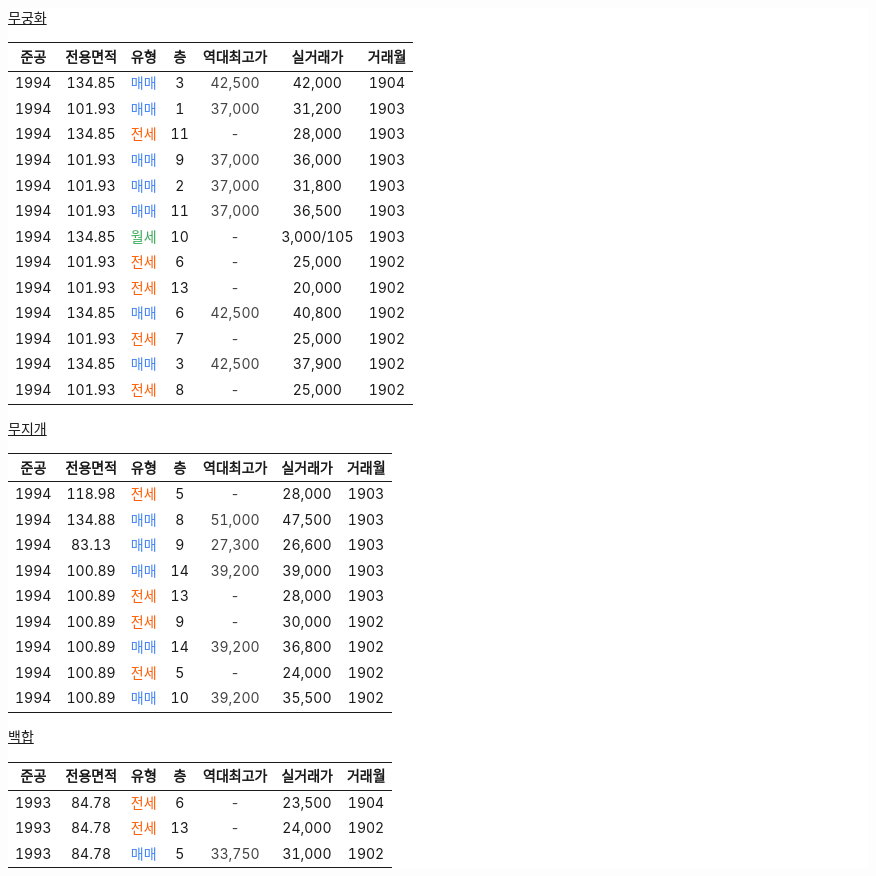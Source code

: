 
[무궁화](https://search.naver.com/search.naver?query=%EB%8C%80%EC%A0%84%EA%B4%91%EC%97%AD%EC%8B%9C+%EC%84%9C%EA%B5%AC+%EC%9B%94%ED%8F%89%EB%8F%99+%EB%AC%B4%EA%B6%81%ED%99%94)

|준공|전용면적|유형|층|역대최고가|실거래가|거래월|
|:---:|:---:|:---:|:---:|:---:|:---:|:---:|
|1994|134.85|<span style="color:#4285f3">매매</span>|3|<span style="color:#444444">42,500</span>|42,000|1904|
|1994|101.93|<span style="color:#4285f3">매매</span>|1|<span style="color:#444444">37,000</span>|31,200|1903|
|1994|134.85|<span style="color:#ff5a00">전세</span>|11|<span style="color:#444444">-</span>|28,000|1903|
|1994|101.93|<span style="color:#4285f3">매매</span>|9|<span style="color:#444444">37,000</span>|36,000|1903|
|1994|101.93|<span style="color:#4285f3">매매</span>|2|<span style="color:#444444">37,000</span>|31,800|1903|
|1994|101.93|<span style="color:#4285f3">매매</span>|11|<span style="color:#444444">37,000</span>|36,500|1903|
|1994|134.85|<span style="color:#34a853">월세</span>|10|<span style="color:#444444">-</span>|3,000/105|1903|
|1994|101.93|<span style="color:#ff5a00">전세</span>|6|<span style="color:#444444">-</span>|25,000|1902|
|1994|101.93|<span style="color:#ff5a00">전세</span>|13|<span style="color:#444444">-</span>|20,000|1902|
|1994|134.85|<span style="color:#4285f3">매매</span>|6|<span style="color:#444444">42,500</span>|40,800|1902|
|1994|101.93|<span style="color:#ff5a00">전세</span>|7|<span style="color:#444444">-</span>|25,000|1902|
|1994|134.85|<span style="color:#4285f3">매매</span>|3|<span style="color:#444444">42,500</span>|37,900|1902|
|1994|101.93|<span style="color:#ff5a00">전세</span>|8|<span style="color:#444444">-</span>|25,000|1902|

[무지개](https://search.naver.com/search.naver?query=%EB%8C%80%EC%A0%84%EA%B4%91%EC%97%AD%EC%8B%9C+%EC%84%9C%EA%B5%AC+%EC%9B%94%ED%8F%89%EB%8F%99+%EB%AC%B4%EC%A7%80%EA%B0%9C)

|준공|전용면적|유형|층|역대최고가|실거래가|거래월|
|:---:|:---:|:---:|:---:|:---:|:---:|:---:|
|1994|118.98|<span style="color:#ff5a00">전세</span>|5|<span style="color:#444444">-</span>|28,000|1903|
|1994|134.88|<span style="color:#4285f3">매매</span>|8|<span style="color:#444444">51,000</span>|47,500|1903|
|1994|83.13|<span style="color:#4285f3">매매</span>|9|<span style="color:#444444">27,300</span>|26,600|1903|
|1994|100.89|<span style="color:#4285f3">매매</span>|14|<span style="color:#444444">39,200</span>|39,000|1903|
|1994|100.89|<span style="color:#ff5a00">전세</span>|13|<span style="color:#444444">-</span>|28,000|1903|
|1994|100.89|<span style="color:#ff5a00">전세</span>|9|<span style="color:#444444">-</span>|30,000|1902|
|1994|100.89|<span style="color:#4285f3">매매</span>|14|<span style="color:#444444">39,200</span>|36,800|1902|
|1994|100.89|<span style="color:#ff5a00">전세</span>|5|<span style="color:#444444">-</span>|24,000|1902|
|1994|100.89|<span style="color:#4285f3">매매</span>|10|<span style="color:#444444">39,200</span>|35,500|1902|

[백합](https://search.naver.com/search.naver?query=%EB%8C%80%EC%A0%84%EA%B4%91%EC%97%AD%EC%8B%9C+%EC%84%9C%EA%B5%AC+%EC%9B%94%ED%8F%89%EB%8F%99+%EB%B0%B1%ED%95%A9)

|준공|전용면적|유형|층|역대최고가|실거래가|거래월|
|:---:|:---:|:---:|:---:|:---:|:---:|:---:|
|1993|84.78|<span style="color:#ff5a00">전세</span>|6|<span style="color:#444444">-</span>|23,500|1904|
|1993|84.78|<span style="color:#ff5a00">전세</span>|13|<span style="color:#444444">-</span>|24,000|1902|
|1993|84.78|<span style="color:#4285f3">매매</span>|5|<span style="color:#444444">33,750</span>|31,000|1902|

★ ★ ★ ★

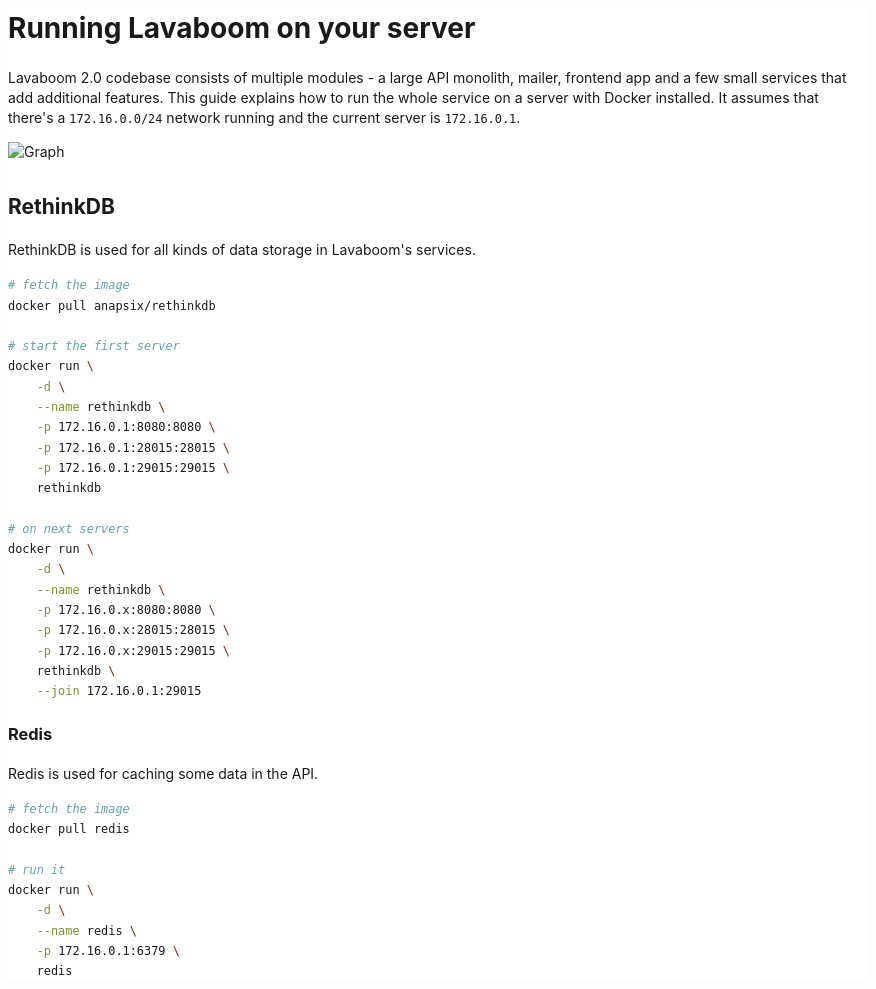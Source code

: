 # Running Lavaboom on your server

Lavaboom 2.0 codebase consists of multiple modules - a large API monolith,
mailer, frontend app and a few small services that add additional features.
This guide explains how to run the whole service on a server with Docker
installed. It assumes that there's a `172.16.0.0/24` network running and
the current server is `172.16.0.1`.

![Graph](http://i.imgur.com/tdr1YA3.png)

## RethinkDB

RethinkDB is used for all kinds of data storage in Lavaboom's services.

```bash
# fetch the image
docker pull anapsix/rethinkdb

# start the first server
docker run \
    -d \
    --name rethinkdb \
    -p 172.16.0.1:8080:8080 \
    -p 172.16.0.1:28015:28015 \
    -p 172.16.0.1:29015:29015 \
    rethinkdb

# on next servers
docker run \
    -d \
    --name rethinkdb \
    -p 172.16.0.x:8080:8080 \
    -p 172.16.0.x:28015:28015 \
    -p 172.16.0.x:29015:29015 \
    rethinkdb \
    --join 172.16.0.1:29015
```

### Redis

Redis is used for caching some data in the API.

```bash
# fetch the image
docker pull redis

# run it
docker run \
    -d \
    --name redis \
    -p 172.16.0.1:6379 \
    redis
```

★ ★ ★ ★

Wherever a line holds the word "naver", copy that line out of the entries above.

• Expected answer:
[무궁화](https://search.naver.com/search.naver?query=%EB%8C%80%EC%A0%84%EA%B4%91%EC%97%AD%EC%8B%9C+%EC%84%9C%EA%B5%AC+%EC%9B%94%ED%8F%89%EB%8F%99+%EB%AC%B4%EA%B6%81%ED%99%94)
[무지개](https://search.naver.com/search.naver?query=%EB%8C%80%EC%A0%84%EA%B4%91%EC%97%AD%EC%8B%9C+%EC%84%9C%EA%B5%AC+%EC%9B%94%ED%8F%89%EB%8F%99+%EB%AC%B4%EC%A7%80%EA%B0%9C)
[백합](https://search.naver.com/search.naver?query=%EB%8C%80%EC%A0%84%EA%B4%91%EC%97%AD%EC%8B%9C+%EC%84%9C%EA%B5%AC+%EC%9B%94%ED%8F%89%EB%8F%99+%EB%B0%B1%ED%95%A9)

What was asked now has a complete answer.